Читаем Виктор Астафьев полностью

Вот поэтому-то я и не написал в „Гослитиздат“, а Вам. Надеюсь, что Вы принимаете участие в подготовке подписного издания и возможно сумеете как-то воздействовать на издательские власти и увеличить объем издания. Это крайне необходимо, на мой взгляд. Ведь даже многие из наших литераторов думают так, что Шишков и написал лишь то, что издается. Я вот учусь на Высших литературных курсах, и делал доклад на уроках по теории литературы о творчестве Шишкова, и видел, как люди удивлялись, слушая о жизни и творчестве этого исключительно даровитого писателя и широкодушного человека. А ведь я рассказывал-то о Шишкове литераторам! Да и пользовался-то я теми скудными материалами, которые есть в библиотеках и которые, в общем-то, лишь повторяют Вашу книжку о Шишкове.

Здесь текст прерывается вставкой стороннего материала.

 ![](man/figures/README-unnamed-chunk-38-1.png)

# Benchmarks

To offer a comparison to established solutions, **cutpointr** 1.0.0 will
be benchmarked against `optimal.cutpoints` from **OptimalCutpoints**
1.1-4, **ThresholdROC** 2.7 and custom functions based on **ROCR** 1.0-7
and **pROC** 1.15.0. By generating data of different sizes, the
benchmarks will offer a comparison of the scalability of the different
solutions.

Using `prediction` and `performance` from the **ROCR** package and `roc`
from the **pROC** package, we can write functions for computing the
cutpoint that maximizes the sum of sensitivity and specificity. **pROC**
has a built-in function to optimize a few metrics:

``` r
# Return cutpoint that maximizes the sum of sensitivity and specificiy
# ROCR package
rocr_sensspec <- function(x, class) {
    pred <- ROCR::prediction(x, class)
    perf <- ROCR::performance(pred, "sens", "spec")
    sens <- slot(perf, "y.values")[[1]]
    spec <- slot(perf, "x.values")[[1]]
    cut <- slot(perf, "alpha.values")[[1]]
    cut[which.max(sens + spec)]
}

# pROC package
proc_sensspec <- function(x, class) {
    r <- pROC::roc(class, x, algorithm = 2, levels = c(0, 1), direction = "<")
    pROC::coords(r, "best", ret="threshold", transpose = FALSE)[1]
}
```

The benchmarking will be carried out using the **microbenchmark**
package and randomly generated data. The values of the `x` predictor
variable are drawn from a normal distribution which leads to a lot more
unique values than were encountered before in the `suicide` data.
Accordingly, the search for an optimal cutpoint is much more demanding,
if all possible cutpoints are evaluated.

Больше хочется знать об этом прекрасном писателе, больше и шире читать его. Шишков заслужил своим творчеством и своей жизнью заботливого, любовного внимания к себе, а о нем пишут лишь в дни юбилея его друзья, которых остается все меньше и меньше.

Извините, Владимир Матвеевич, за длинное письмо и за некоторую сумбурность. Дойдет ли моя просьба до издательских властей — не знаю, но пусть хоть Вам будет известно, что у Вашего покойного друга есть искренне любящий его поклонник, который восхищается его творчеством и не устает у него учиться трудному литературному делу.

С глубоким уважением

Астафьев

15 августа 60 г.».

Завязавшаяся позднее дружба писателя с маститым советским литературным критиком Александром Макаровым, характер возникшей между ними переписки позволяют нам сделать предположение, что в этом письме выражена не только любовь Астафьева к прозе В. Шишкова. В нем виден более широкий подтекст, призванный привлечь интерес маститого писателя к идущему вослед литератору.

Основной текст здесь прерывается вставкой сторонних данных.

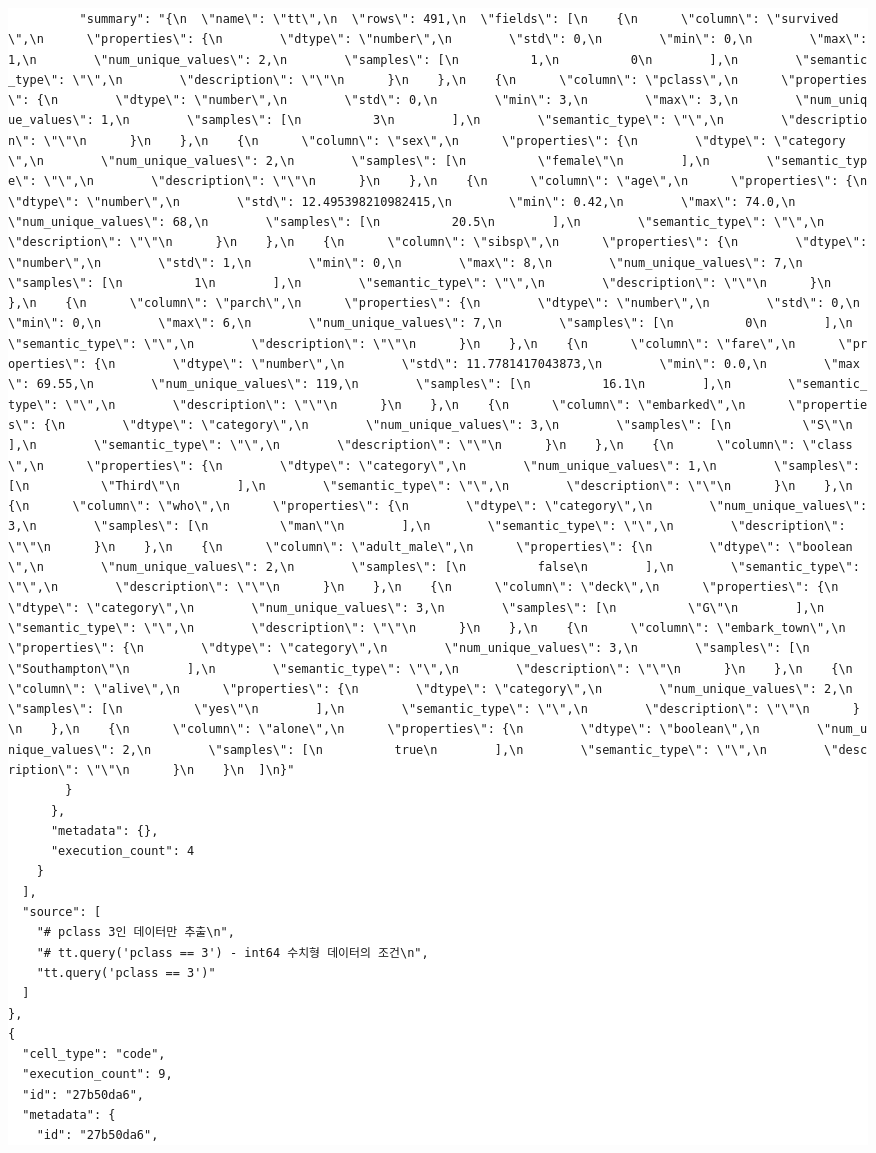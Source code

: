               "summary": "{\n  \"name\": \"tt\",\n  \"rows\": 491,\n  \"fields\": [\n    {\n      \"column\": \"survived\",\n      \"properties\": {\n        \"dtype\": \"number\",\n        \"std\": 0,\n        \"min\": 0,\n        \"max\": 1,\n        \"num_unique_values\": 2,\n        \"samples\": [\n          1,\n          0\n        ],\n        \"semantic_type\": \"\",\n        \"description\": \"\"\n      }\n    },\n    {\n      \"column\": \"pclass\",\n      \"properties\": {\n        \"dtype\": \"number\",\n        \"std\": 0,\n        \"min\": 3,\n        \"max\": 3,\n        \"num_unique_values\": 1,\n        \"samples\": [\n          3\n        ],\n        \"semantic_type\": \"\",\n        \"description\": \"\"\n      }\n    },\n    {\n      \"column\": \"sex\",\n      \"properties\": {\n        \"dtype\": \"category\",\n        \"num_unique_values\": 2,\n        \"samples\": [\n          \"female\"\n        ],\n        \"semantic_type\": \"\",\n        \"description\": \"\"\n      }\n    },\n    {\n      \"column\": \"age\",\n      \"properties\": {\n        \"dtype\": \"number\",\n        \"std\": 12.495398210982415,\n        \"min\": 0.42,\n        \"max\": 74.0,\n        \"num_unique_values\": 68,\n        \"samples\": [\n          20.5\n        ],\n        \"semantic_type\": \"\",\n        \"description\": \"\"\n      }\n    },\n    {\n      \"column\": \"sibsp\",\n      \"properties\": {\n        \"dtype\": \"number\",\n        \"std\": 1,\n        \"min\": 0,\n        \"max\": 8,\n        \"num_unique_values\": 7,\n        \"samples\": [\n          1\n        ],\n        \"semantic_type\": \"\",\n        \"description\": \"\"\n      }\n    },\n    {\n      \"column\": \"parch\",\n      \"properties\": {\n        \"dtype\": \"number\",\n        \"std\": 0,\n        \"min\": 0,\n        \"max\": 6,\n        \"num_unique_values\": 7,\n        \"samples\": [\n          0\n        ],\n        \"semantic_type\": \"\",\n        \"description\": \"\"\n      }\n    },\n    {\n      \"column\": \"fare\",\n      \"properties\": {\n        \"dtype\": \"number\",\n        \"std\": 11.7781417043873,\n        \"min\": 0.0,\n        \"max\": 69.55,\n        \"num_unique_values\": 119,\n        \"samples\": [\n          16.1\n        ],\n        \"semantic_type\": \"\",\n        \"description\": \"\"\n      }\n    },\n    {\n      \"column\": \"embarked\",\n      \"properties\": {\n        \"dtype\": \"category\",\n        \"num_unique_values\": 3,\n        \"samples\": [\n          \"S\"\n        ],\n        \"semantic_type\": \"\",\n        \"description\": \"\"\n      }\n    },\n    {\n      \"column\": \"class\",\n      \"properties\": {\n        \"dtype\": \"category\",\n        \"num_unique_values\": 1,\n        \"samples\": [\n          \"Third\"\n        ],\n        \"semantic_type\": \"\",\n        \"description\": \"\"\n      }\n    },\n    {\n      \"column\": \"who\",\n      \"properties\": {\n        \"dtype\": \"category\",\n        \"num_unique_values\": 3,\n        \"samples\": [\n          \"man\"\n        ],\n        \"semantic_type\": \"\",\n        \"description\": \"\"\n      }\n    },\n    {\n      \"column\": \"adult_male\",\n      \"properties\": {\n        \"dtype\": \"boolean\",\n        \"num_unique_values\": 2,\n        \"samples\": [\n          false\n        ],\n        \"semantic_type\": \"\",\n        \"description\": \"\"\n      }\n    },\n    {\n      \"column\": \"deck\",\n      \"properties\": {\n        \"dtype\": \"category\",\n        \"num_unique_values\": 3,\n        \"samples\": [\n          \"G\"\n        ],\n        \"semantic_type\": \"\",\n        \"description\": \"\"\n      }\n    },\n    {\n      \"column\": \"embark_town\",\n      \"properties\": {\n        \"dtype\": \"category\",\n        \"num_unique_values\": 3,\n        \"samples\": [\n          \"Southampton\"\n        ],\n        \"semantic_type\": \"\",\n        \"description\": \"\"\n      }\n    },\n    {\n      \"column\": \"alive\",\n      \"properties\": {\n        \"dtype\": \"category\",\n        \"num_unique_values\": 2,\n        \"samples\": [\n          \"yes\"\n        ],\n        \"semantic_type\": \"\",\n        \"description\": \"\"\n      }\n    },\n    {\n      \"column\": \"alone\",\n      \"properties\": {\n        \"dtype\": \"boolean\",\n        \"num_unique_values\": 2,\n        \"samples\": [\n          true\n        ],\n        \"semantic_type\": \"\",\n        \"description\": \"\"\n      }\n    }\n  ]\n}"
            }
          },
          "metadata": {},
          "execution_count": 4
        }
      ],
      "source": [
        "# pclass 3인 데이터만 추출\n",
        "# tt.query('pclass == 3') - int64 수치형 데이터의 조건\n",
        "tt.query('pclass == 3')"
      ]
    },
    {
      "cell_type": "code",
      "execution_count": 9,
      "id": "27b50da6",
      "metadata": {
        "id": "27b50da6",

Для Виктора Петровича понятие «сибирская» литература — отнюдь не пустые слова. В письме В. Колыхалову, посланном значительно позднее, 16 апреля 1969 года, из Вологды, он писал: «…Люблю книги сибиряков. В них, у талантливых, разумеется, авторов… всегда покоряет выпуклая образность, сочный и богатейший язык, сочная природа. Наш грубоватый, не подмазанный крылышком юмор, не вымученная, не выставленная напоказ честность и правда, правда непосредственная, неотразимая, как жизнь, которая вроде бы как сама собой, разумеется, и потому ее обычно принимают и воспринимают без ахов и охов и никакой излишней подозрительности к ней не проявляют. Такова уж она, настоящая правда: ее или принимают целиком, или отвергают, но тоже целиком, ибо она неделима и неотделима эта „исповедальная проза“…

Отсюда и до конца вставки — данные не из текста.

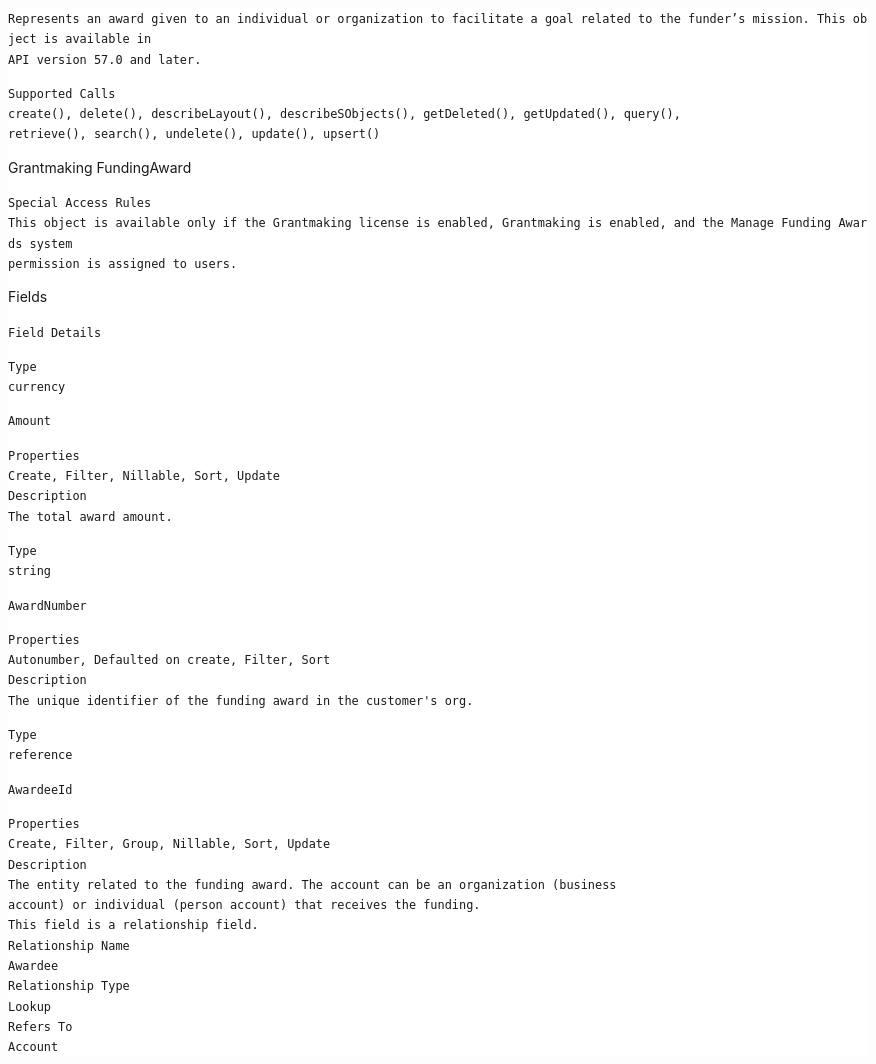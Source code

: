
 ```
Represents an award given to an individual or organization to facilitate a goal related to the funder’s mission. This object is available in
API version 57.0 and later.
```
```
Supported Calls
create(), delete(), describeLayout(), describeSObjects(), getDeleted(), getUpdated(), query(),
retrieve(), search(), undelete(), update(), upsert()
```
Grantmaking FundingAward


```
Special Access Rules
This object is available only if the Grantmaking license is enabled, Grantmaking is enabled, and the Manage Funding Awards system
permission is assigned to users.
```
Fields

```
Field Details
```
```
Type
currency
```
```
Amount
```
```
Properties
Create, Filter, Nillable, Sort, Update
Description
The total award amount.
```
```
Type
string
```
```
AwardNumber
```
```
Properties
Autonumber, Defaulted on create, Filter, Sort
Description
The unique identifier of the funding award in the customer's org.
```
```
Type
reference
```
```
AwardeeId
```
```
Properties
Create, Filter, Group, Nillable, Sort, Update
Description
The entity related to the funding award. The account can be an organization (business
account) or individual (person account) that receives the funding.
This field is a relationship field.
Relationship Name
Awardee
Relationship Type
Lookup
Refers To
Account
```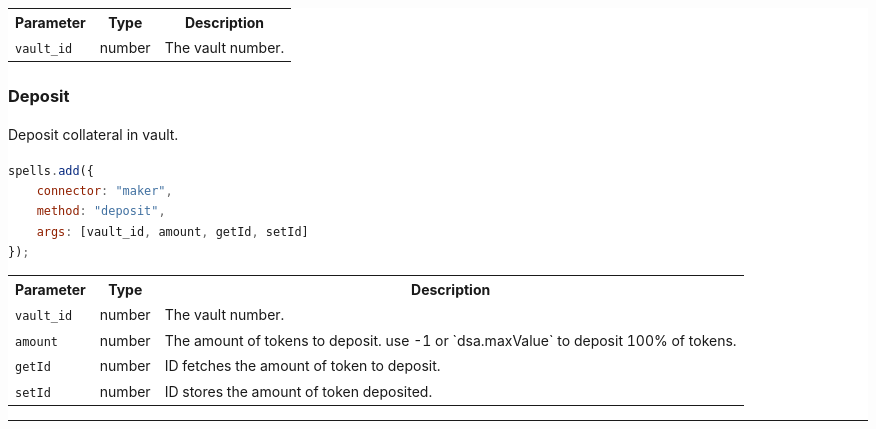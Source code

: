 <table class="table">
  <tr>
    <th>Parameter</th>
    <th>Type</th> 
    <th>Description</th>
  </tr>
  <tr>
    <td><code>vault_id</code></td>
    <td>number</td>
    <td>The vault number.</td>
  <tr>
</table>

### Deposit

Deposit collateral in vault.

```javascript
spells.add({
    connector: "maker",
    method: "deposit",
    args: [vault_id, amount, getId, setId]
});
```

<table class="table">
  <tr>
    <th>Parameter</th>
    <th>Type</th> 
    <th>Description</th>
  </tr>
  <tr>
    <td><code>vault_id</code></td>
    <td>number</td>
    <td>The vault number.</td>
  <tr>
  <tr>
    <td><code>amount</code></td>
    <td>number</td>
    <td>The amount of tokens to deposit. use -1 or `dsa.maxValue` to deposit 100% of tokens.</td>
  <tr>
  <tr>
    <td><code>getId</code></td>
    <td>number</td>
    <td>ID fetches the amount of token to deposit.</td>
  <tr>
  <tr>
    <td><code>setId</code></td>
    <td>number</td>
    <td>ID stores the amount of token deposited.</td>
  <tr>
</table>

---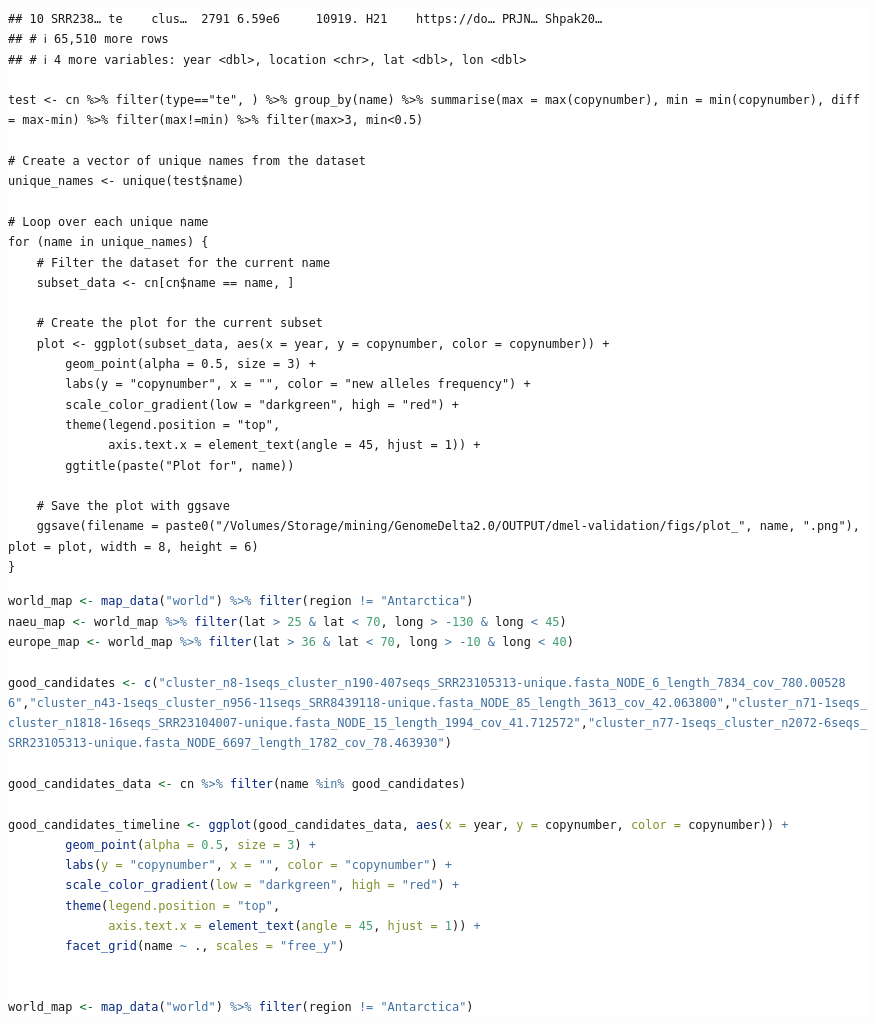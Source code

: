     ## 10 SRR238… te    clus…  2791 6.59e6     10919. H21    https://do… PRJN… Shpak20…
    ## # ℹ 65,510 more rows
    ## # ℹ 4 more variables: year <dbl>, location <chr>, lat <dbl>, lon <dbl>

    test <- cn %>% filter(type=="te", ) %>% group_by(name) %>% summarise(max = max(copynumber), min = min(copynumber), diff = max-min) %>% filter(max!=min) %>% filter(max>3, min<0.5)

    # Create a vector of unique names from the dataset
    unique_names <- unique(test$name)

    # Loop over each unique name
    for (name in unique_names) {
        # Filter the dataset for the current name
        subset_data <- cn[cn$name == name, ]
        
        # Create the plot for the current subset
        plot <- ggplot(subset_data, aes(x = year, y = copynumber, color = copynumber)) +
            geom_point(alpha = 0.5, size = 3) +
            labs(y = "copynumber", x = "", color = "new alleles frequency") +
            scale_color_gradient(low = "darkgreen", high = "red") +
            theme(legend.position = "top", 
                  axis.text.x = element_text(angle = 45, hjust = 1)) +
            ggtitle(paste("Plot for", name))
        
        # Save the plot with ggsave
        ggsave(filename = paste0("/Volumes/Storage/mining/GenomeDelta2.0/OUTPUT/dmel-validation/figs/plot_", name, ".png"), plot = plot, width = 8, height = 6)
    }

``` r
world_map <- map_data("world") %>% filter(region != "Antarctica")
naeu_map <- world_map %>% filter(lat > 25 & lat < 70, long > -130 & long < 45)
europe_map <- world_map %>% filter(lat > 36 & lat < 70, long > -10 & long < 40)

good_candidates <- c("cluster_n8-1seqs_cluster_n190-407seqs_SRR23105313-unique.fasta_NODE_6_length_7834_cov_780.005286","cluster_n43-1seqs_cluster_n956-11seqs_SRR8439118-unique.fasta_NODE_85_length_3613_cov_42.063800","cluster_n71-1seqs_cluster_n1818-16seqs_SRR23104007-unique.fasta_NODE_15_length_1994_cov_41.712572","cluster_n77-1seqs_cluster_n2072-6seqs_SRR23105313-unique.fasta_NODE_6697_length_1782_cov_78.463930")

good_candidates_data <- cn %>% filter(name %in% good_candidates)

good_candidates_timeline <- ggplot(good_candidates_data, aes(x = year, y = copynumber, color = copynumber)) +
        geom_point(alpha = 0.5, size = 3) +
        labs(y = "copynumber", x = "", color = "copynumber") +
        scale_color_gradient(low = "darkgreen", high = "red") +
        theme(legend.position = "top", 
              axis.text.x = element_text(angle = 45, hjust = 1)) +
        facet_grid(name ~ ., scales = "free_y")


world_map <- map_data("world") %>% filter(region != "Antarctica")
```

Твоя книга написана в лучших традициях сибирской прозы, которая была и осталась, по моему глубокому убеждению, лучшей и определяющей в прозе 20-х и 30-х годов. Зазубрин, Ошаров, Петров, Иван Кратт, Шишков, Березовский, Жуков, Сейфуллина, Вс. Иванов, Черкасов (покойный, а не живой!) и множество других сибиряков зачали советскую прозу и продолжали ее с новейшим живописным блеском, они как бы изголодались по живому слову, по живому разговору, в душах их скопилось столько красок, столько живописных образов и эмоциональности, что они ее выплескивали удало, безудержно, темпераментно и иной раз одной страницы (у Шишкова, например) иному современному столичному „художнику слова“ хватило бы на роман — так они бедно заряжены жизнью, так мало видели и пережили.

Все это, присущее лучшим сибирякам, как бы само собой перешло к нам (да и как могло быть иначе? Мы ж росли, выросли на этой литературе!), и все это ярко, зримо и вещественно присутствует в твоей книге.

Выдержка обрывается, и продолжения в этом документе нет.